A linear source method for soil infiltrability measurement and model representations

Abstract

Soil infiltrability determines the fraction of applied irrigation and/or rainfall water transferred into the soil and the surface runoff. A new method is advanced to measure soil infiltrability with linear distributed water flow on hill-slope. The experimental procedures were outlined for this purpose. Algorithms for estimating infiltrability from the experimental data were also formulated. An experimental system was developed, including a Mariotte bottle for water supply, a special outlet unit for linear distribution of water flow at the soil surface and a scaled flume. A digital camera was used to record the increase in wetted soil surface area as a function of time.

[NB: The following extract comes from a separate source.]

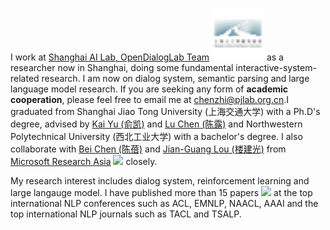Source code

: I work at [Shanghai AI Lab, OpenDialogLab Team](https://www.shlab.org.cn/) <img src='./images/shlab-icon.png' style='width: 6em;'> as a researcher now in Shanghai, doing some fundamental interactive-system-related research. I am now  on dialog system, semantic parsing and large language model research. If you are seeking any form of **academic cooperation**, please feel free to email me at [chenzhi@pjlab.org.cn](mailto:chenzhi@pjlab.org.cn).I graduated from Shanghai Jiao Tong University (上海交通大学) with a Ph.D's degree, advised by [Kai Yu (俞凯)](https://www.cs.sjtu.edu.cn/PeopleDetail.aspx?id=76) and [Lu Chen (陈露)](https://coai-sjtu.github.io/) and Northwestern Polytechnical University (西北工业大学) with a bachelor's degree. I also collaborate with [Bei Chen (陈蓓)](https://www.microsoft.com/en-us/research/people/beichen/) and [Jian-Guang Lou (楼建光)](https://www.microsoft.com/en-us/research/people/jlou/) from [Microsoft Research Asia](https://www.microsoft.com/en-us/research/group/machine-learning-research-group/) <img src='./images/microsoft_logo.svg' style="width: 4em;"> closely. 

My research interest includes dialog system, reinforcement learning and large langauge model. I have published more than 15 papers <a href='https://scholar.google.com/citations?user=5pPm6FEAAAAJ'><img src="https://img.shields.io/endpoint?logo=Google%20Scholar&url=https%3A%2F%2Fcdn.jsdelivr.net%2Fgh%2FRayeRen%2Frayeren.github.io@google-scholar-stats%2Fgs_data_shieldsio.json&labelColor=f6f6f6&color=9cf&style=flat&label=citations"></a> at the top international NLP conferences such as ACL, EMNLP, NAACL, AAAI and the top international NLP journals such as TACL and TSALP.

<!-- To promote the communication among the Chinese ML & NLP community, we (along with other 11 young scholars worldwide) founded the [MLNLP community](https://space.bilibili.com/168887299) in 2021. I am honored to be one of the chairs of the MLNLP committee. -->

Mathematical models were derived to compute the soil infiltrability-time function from the recorded changes in wetted soil surface area. Laboratory experiments using an air-dry loam were conducted with in flow rate of 4.4 l/h and slopes of 5° and 15° in 3 replicates. The infiltrability results of the new method were compared with the double-ring results obtained on the similar soil. The experimental results showed that the advances in wetted areas as function of time were well fitted with a given function, with determination coefficients ( R 2 ) greater than 0.89. Some existing infiltration models were also applied to the measured infiltration rates to illustrate how the model parameters were determined and how well the measured infiltrability curves were represented by the models. These models, including Philip’s, Kostiakov’s and several modified Kostiakovs’ with different constant infiltration rates, agreed well with the measured data, with determination coefficients ( R 2 ) equal or greater than 0.95. The dynamics of the infiltration curve represented the infiltrability of a soil conceptually. Very little water is needed to make a measurement of a complete infiltrability curve. Comparison of the cumulative infiltrated water with the total supplied water indicated that the relative estimation errors were 17.3–7.51% for this new method, demonstrating a very high accuracy of the method. The results validate the rationale of this new method, the computational models and the experimental procedures. This method is convenient for fast field determination of soil infiltrability with much less water required than in conventional methods.